Dans la soirée du 1er juillet, les habitants
de Vradiyvka, un district de la ville de Mykolaïv [ville portuaire du sud de
l'Ukraine], ont attaqué le commissariat local. Pendant l'assaut, une femme et un
enfant ont été frappés et un manifestant aurait été blessé par des tirs au bras
et à la jambe. La foule exige que les policiers cessent de protéger un de leurs
collègues, soupçonné d'avoir pris part au viol d'une jeune femme de 29 ans,
Iryna Krachkov.
Plus de 1 000 personnes étaient venues soutenir Iryna, victime d'un viol
commis par trois hommes, dont deux policiers du district. Les habitants de
Vradiyvka sont alors entrés en guerre contre les représentants des forces de
l'ordre, ils ont abattu le portail du commissariat, bombardé les vitres à coups
de cailloux, d'œufs et de cocktails Molotov. Furieuse, la foule s'est ensuite
ruée à l'assaut. Les policiers assiégés ont riposté à l'aide de gaz lacrymogènes
et de bombes fumigènes, mais les manifestants ont réussi à s'emparer d'une
partie du bâtiment.
"Nous avons quitté notre travail, nos enfants, et nous sommes venus ici
réclamer justice", déclare Oleg V., l’un des manifestants. "Les habitants de
Vradiyvka détestent tellement la police : ils se prennent pour des potentats
locaux, et nous ne pouvons rien y faire. Demain, à la place d'Iryna, ce seront
peut-être nos enfants qui seront blessés !"

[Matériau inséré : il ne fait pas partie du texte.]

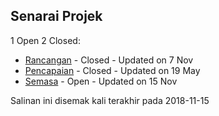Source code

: Senarai Projek
--------------

1 Open 2 Closed:

* [Rancangan][1] - Closed - Updated on 7 Nov
* [Pencapaian][2] - Closed - Updated on 19 May
* [Semasa][3] - Open - Updated on 15 Nov

Salinan ini disemak kali terakhir pada 2018-11-15

  [1]: pp1.md
  [2]: pp2.md
  [3]: pp3.md
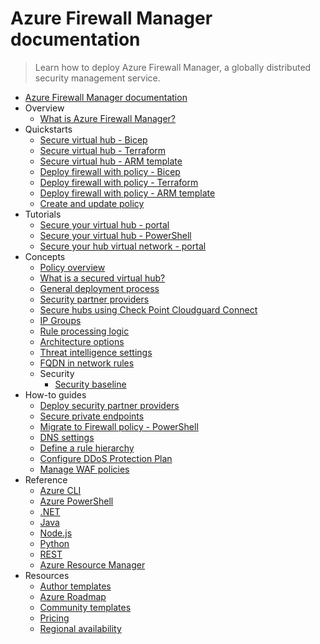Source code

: # Azure Firewall Manager documentation
> Learn how to deploy Azure Firewall Manager, a globally distributed security management service.
  - [Azure Firewall Manager documentation](https://learn.microsoft.com/en-us/azure/firewall-manager/)
  - Overview
    - [What is Azure Firewall Manager?](https://learn.microsoft.com/en-us/azure/firewall-manager/overview)
  - Quickstarts
    - [Secure virtual hub - Bicep](https://learn.microsoft.com/en-us/azure/firewall-manager/quick-secure-virtual-hub-bicep)
    - [Secure virtual hub - Terraform](https://learn.microsoft.com/en-us/azure/firewall-manager/quick-secure-virtual-hub-terraform)
    - [Secure virtual hub - ARM template](https://learn.microsoft.com/en-us/azure/firewall-manager/quick-secure-virtual-hub)
    - [Deploy firewall with policy - Bicep](https://learn.microsoft.com/en-us/azure/firewall-manager/quick-firewall-policy-bicep)
    - [Deploy firewall with policy - Terraform](https://learn.microsoft.com/en-us/azure/firewall-manager/quick-firewall-policy-terraform)
    - [Deploy firewall with policy - ARM template](https://learn.microsoft.com/en-us/azure/firewall-manager/quick-firewall-policy)
    - [Create and update policy](https://learn.microsoft.com/en-us/azure/firewall-manager/create-policy-powershell)
  - Tutorials
    - [Secure your virtual hub - portal](https://learn.microsoft.com/en-us/azure/firewall-manager/secure-cloud-network)
    - [Secure your virtual hub - PowerShell](https://learn.microsoft.com/en-us/azure/firewall-manager/secure-cloud-network-powershell)
    - [Secure your hub virtual network - portal](https://learn.microsoft.com/en-us/azure/firewall-manager/secure-hybrid-network)
  - Concepts
    - [Policy overview](https://learn.microsoft.com/en-us/azure/firewall-manager/policy-overview)
    - [What is a secured virtual hub?](https://learn.microsoft.com/en-us/azure/firewall-manager/secured-virtual-hub)
    - [General deployment process](https://learn.microsoft.com/en-us/azure/firewall-manager/deployment-overview)
    - [Security partner providers](https://learn.microsoft.com/en-us/azure/firewall-manager/trusted-security-partners)
    - [Secure hubs using Check Point Cloudguard Connect](https://learn.microsoft.com/en-us/azure/firewall-manager/check-point-overview)
    - [IP Groups](https://learn.microsoft.com/en-us/azure/firewall-manager/ip-groups)
    - [Rule processing logic](https://learn.microsoft.com/en-us/azure/firewall-manager/rule-processing)
    - [Architecture options](https://learn.microsoft.com/en-us/azure/firewall-manager/vhubs-and-vnets)
    - [Threat intelligence settings](https://learn.microsoft.com/en-us/azure/firewall-manager/threat-intelligence-settings)
    - [FQDN in network rules](https://learn.microsoft.com/en-us/azure/firewall-manager/fqdn-filtering-network-rules)
    - Security
      - [Security baseline](https://learn.microsoft.com/security/benchmark/azure/baselines/azure-firewall-manager-security-baseline?toc=/azure/firewall-manager/toc.json)
  - How-to guides
    - [Deploy security partner providers](https://learn.microsoft.com/en-us/azure/firewall-manager/deploy-trusted-security-partner)
    - [Secure private endpoints](https://learn.microsoft.com/en-us/azure/firewall-manager/private-link-inspection-secure-virtual-hub)
    - [Migrate to Firewall policy - PowerShell](https://learn.microsoft.com/en-us/azure/firewall-manager/migrate-to-policy)
    - [DNS settings](https://learn.microsoft.com/en-us/azure/firewall-manager/dns-settings)
    - [Define a rule hierarchy](https://learn.microsoft.com/en-us/azure/firewall-manager/rule-hierarchy)
    - [Configure DDoS Protection Plan](https://learn.microsoft.com/en-us/azure/firewall-manager/configure-ddos)
    - [Manage WAF policies](https://learn.microsoft.com/en-us/azure/firewall-manager/manage-web-application-firewall-policies)
  - Reference
    - [Azure CLI](https://learn.microsoft.com/cli/azure/network/firewall/policy)
    - [Azure PowerShell](https://learn.microsoft.com/powershell/module/az.network/new-azfirewallpolicy)
    - [.NET](https://learn.microsoft.com/dotnet/api)
    - [Java](https://learn.microsoft.com/java/api)
    - [Node.js](https://azure.microsoft.com/develop/nodejs/)
    - [Python](https://azure.microsoft.com/develop/python/)
    - [REST](https://learn.microsoft.com/rest/api/virtualnetwork/firewallpolicies)
    - [Azure Resource Manager](https://learn.microsoft.com/en-us/azure/azure-resource-manager/management/overview)
  - Resources
    - [Author templates](https://learn.microsoft.com/en-us/azure/azure-resource-manager/templates/syntax)
    - [Azure Roadmap](https://azure.microsoft.com/roadmap/)
    - [Community templates](https://azure.microsoft.com/documentation/templates)
    - [Pricing](https://azure.microsoft.com/pricing/details/firewall-manager/)
    - [Regional availability](https://azure.microsoft.com/regions/services/)
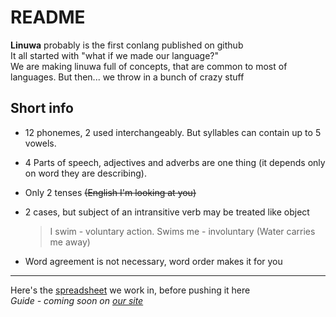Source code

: # README
**Linuwa** probably is the first conlang published on github  
It all started with "what if we made our language?"  
We are making linuwa full of concepts, that are common to most of languages.
But then... we throw in a bunch of crazy stuff
## Short info
* 12 phonemes, 2 used interchangeably. But syllables can contain up to 5 vowels.
* 4 Parts of speech, adjectives and adverbs are one thing (it depends only on word they are describing). 
* Only 2 tenses ~~(English I'm looking at you)~~
* 2 cases, but subject of an intransitive verb may be treated like object

  >	I swim - voluntary action. Swims me - involuntary (Water carries me away)
*  Word agreement is not necessary, word order makes it for you
    	

--------------
Here's the [spreadsheet](https://docs.google.com/spreadsheets/d/1u-A1Yo_9W-ZUnbYhrvTecitwkk-LSFmQ6-M-8JgrFS0/edit?usp=sharing) we work in, before pushing it here  
*Guide - coming soon on [our site](http://niksays.github.io/linuwa)*
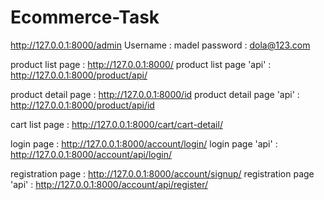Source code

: # Ecommerce-Task

http://127.0.0.1:8000/admin
 Username : madel
 password : dola@123.com

product list page : http://127.0.0.1:8000/
product list page 'api' : http://127.0.0.1:8000/product/api/

product detail page : http://127.0.0.1:8000/id
product detail page 'api' : http://127.0.0.1:8000/product/api/id

cart list page : http://127.0.0.1:8000/cart/cart-detail/


login page : http://127.0.0.1:8000/account/login/
login page 'api' : http://127.0.0.1:8000/account/api/login/


registration page : http://127.0.0.1:8000/account/signup/
registration page 'api' : http://127.0.0.1:8000/account/api/register/
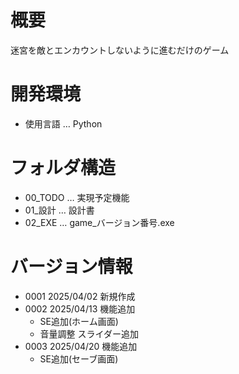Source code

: # 概要
迷宮を敵とエンカウントしないように進むだけのゲーム

# 開発環境
- 使用言語 … Python

# フォルダ構造
- 00_TODO … 実現予定機能
- 01_設計 … 設計書
- 02_EXE … game_バージョン番号.exe
  
# バージョン情報
- 0001 2025/04/02 新規作成
- 0002 2025/04/13 機能追加
    - SE追加(ホーム画面)
    - 音量調整 スライダー追加
- 0003 2025/04/20 機能追加
    - SE追加(セーブ画面)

La police n'a pas répondu aux cris de la foule en colère, qui exige
l'arrestation immédiate du capitaine Yevhen Dryjak, soupçonné de viol en réunion
et de coups et blessures. Vers 2 heures du matin, un bus est arrivé de Mykolaïv
avec à son bord des hommes des unités antiémeute "Berkout", et les manifestants
ont fini par se disperser.
"La brutalité des policiers du coin est bien connue"
Au lendemain des incidents, trois hauts responsables ont été limogés à
Mykolaïv, dont le procureur du district, le responsable du ministère de
l'Intérieur pour la région et le chef de la police de Vradiyvka. "La brutalité
des policiers du coin est bien connue, écrit le blogueur Dmitro Reznitchenko.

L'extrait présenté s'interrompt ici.